Ali didn’t look up from the television. He reached out and rested his hand on the small of Lonnie’s back.
“Muhammad, you’ve got to sign a couple of pictures, okay?” Lonnie said. She put a couple of eight-by-ten glossies in front of him. Cassius Clay was dancing around the ring, stopping only to needle a tattoo on the meat of Sonny Liston’s face.
“Ali, can you make that ‘to Mark’? M-A-R-K. And ‘to Jim.’ J-I-M. And later on, you’ve got to sign some pictures and some boxing gloves.”
This is how Ali makes much of his living these days. Ali made plenty of money in boxing, but he didn’t keep as much of it as he could have. There were alimonies, hangers-on, the IRS, good times, the Nation of Islam. But the advantage of being the most charismatic sports figure of the century is that even in his reduced state, slow and nearly speechless, he can show up at a banquet or a convention and walk away with a big check. Of all the sixties icons—the Kennedys, King, Malcolm X, John Lennon, Elvis Presley, Bob Dylan, Mickey Mantle—only a few are left, and Ali is, by far, the most adored among them.
“I sign my name, we eat,” he said sheepishly.
The tape kept rolling. Cassius Clay was in complete control of the fight. There were welts under both of Liston’s eyes. He had aged a decade in fifteen minutes. Ali loved it then and he was loving it now, “People shouted every time
Liston threw a punch,” he whispered. “They was waitin’. But now they can’t believe it. They thought Liston’d knock me into the crowd. Look at me!” Clay danced and jabbed. By the sixth round Clay was a toreador filling a bull’s back with blades.

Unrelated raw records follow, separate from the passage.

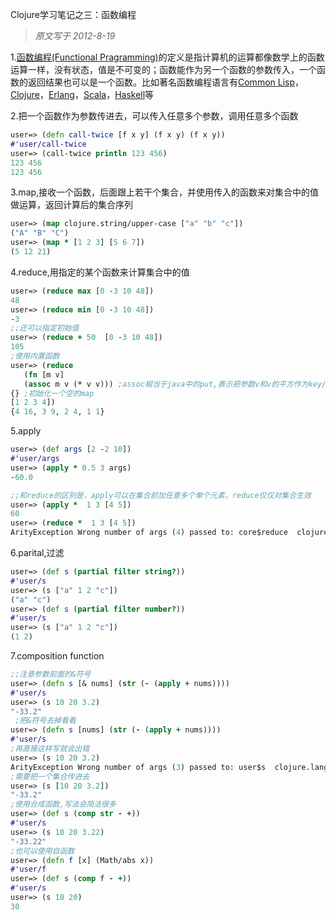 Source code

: Clojure学习笔记之三：函数编程
> *原文写于 2012-8-19*

1.<a href="http://en.wikipedia.org/wiki/Functional_programming" target="_blank">函数编程(Functional Pragramming)</a>的定义是指计算机的运算都像数学上的函数运算一样，没有状态，值是不可变的；函数能作为另一个函数的参数传入，一个函数的返回结果也可以是一个函数。比如著名函数编程语言有<a href="http://common-lisp.net/" target="_blank">Common Lisp</a>，<a href="http://clojure.org" target="_blank">Clojure</a>，<a href="http://www.erlang.org/" target="_blank">Erlang</a>，<a href="http://www.scala-lang.org/" target="_blank">Scala</a>，<a href="http://www.haskell.org/haskellwiki/Haskell" target="_blank">Haskell</a>等 

2.把一个函数作为参数传进去，可以传入任意多个参数，调用任意多个函数 
```clojure
user=> (defn call-twice [f x y] (f x y) (f x y))
#'user/call-twice
user=> (call-twice println 123 456)
123 456
123 456
``` 

3.map,接收一个函数，后面跟上若干个集合，并使用传入的函数来对集合中的值做运算，返回计算后的集合序列 

```clojure
user=> (map clojure.string/upper-case ["a" "b" "c"])
("A" "B" "C")
user=> (map * [1 2 3] [5 6 7])
(5 12 21)
``` 

4.reduce,用指定的某个函数来计算集合中的值 

```clojure
user=> (reduce max [0 -3 10 48])
48
user=> (reduce min [0 -3 10 48])
-3
;;还可以指定初始值
user=> (reduce + 50  [0 -3 10 48])
105
;使用内置函数
user=> (reduce
   (fn [m v]
   (assoc m v (* v v))) ;assoc相当于java中的put,表示把参数v和v的平方作为key/value放到map m中
{} ;初始化一个空的map
[1 2 3 4])
{4 16, 3 9, 2 4, 1 1}
``` 

5.apply 

```clojure
user=> (def args [2 -2 10])
#'user/args
user=> (apply * 0.5 3 args)
-60.0

;;和reduce的区别是，apply可以在集合前加任意多个单个元素，reduce仅仅对集合生效 
user=> (apply *  1 3 [4 5])
60
user=> (reduce *  1 3 [4 5])
ArityException Wrong number of args (4) passed to: core$reduce  clojure.lang.AFn.throwArity (AFn.java:437)
``` 

6.parital,过滤 

```clojure
user=> (def s (partial filter string?))
#'user/s
user=> (s ["a" 1 2 "c"])
("a" "c")
user=> (def s (partial filter number?))
#'user/s
user=> (s ["a" 1 2 "c"])
(1 2)
``` 

7.composition function 

```clojure
;;注意参数前面的&符号
user=> (defn s [& nums] (str (- (apply + nums)))) 
#'user/s
user=> (s 10 20 3.2)
"-33.2"
 ;把&符号去掉看看
user=> (defn s [nums] (str (- (apply + nums))))
#'user/s
;再直接这样写就会出错
user=> (s 10 20 3.2) 
ArityException Wrong number of args (3) passed to: user$s  clojure.lang.AFn.throwArity (AFn.java:437)
;需要把一个集合传进去
user=> (s [10 20 3.2]) 
"-33.2"
;使用合成函数,写法会简洁很多
user=> (def s (comp str - +)) 
#'user/s
user=> (s 10 20 3.22)
"-33.22"
;也可以使用自函数
user=> (defn f [x] (Math/abs x))
#'user/f
user=> (def s (comp f - +))
#'user/s
user=> (s 10 20)
30
```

At the end of the sixth, Liston sat down on his stool and stayed there. He quit. Ali smiled as he watched his younger self dancing around the ring, shouting “I’m the king of the world! King of the world!” and climbing the ring ropes and pointing down at all the sportswriters: “Eat your words! Eat your words!” The next day, Clay would announce that he was not merely the heavyweight champion, but a member of the Nation of Islam. Within a few weeks he would have a new name. And within a couple of years, he would make out of himself, a fast and funny kid from Louisville, Kentucky, one of the most compelling and electric American figures of the age. He became so famous that in his travels around the world Ali could gaze out of airplane windows—down at Lagos and L.A., down at Paris and Madras—and be assured that almost everyone alive knew who he was. He’d fantasize about hitching around the world, knowing that everyone would take him in, feed him, adore him. In those early days, as Cassius Clay, he was often reviled in the press and elsewhere, but with time those voices were barely audible. He hit people for a living, and yet by middle age he would be a symbol not merely of courage, but of love, of decency, even a kind of wisdom.
A cleaning woman walked into the room, put aside her vacuum cleaner, and sat down to watch the screen. Cassius Clay was still screaming “King of the world!”
“Ain’t I pretty!”
“Oh, Ali,” she said, “you had a big mouth then.”
“I know,” he said, smiling. “But wasn’t I pretty? I was twenty … twenty what? Twenty-two. Now I’m fifty-four. Fifty-four.” He said nothing for a minute or so. Then he said, “Time flies. Flies. Flies. It flies away.”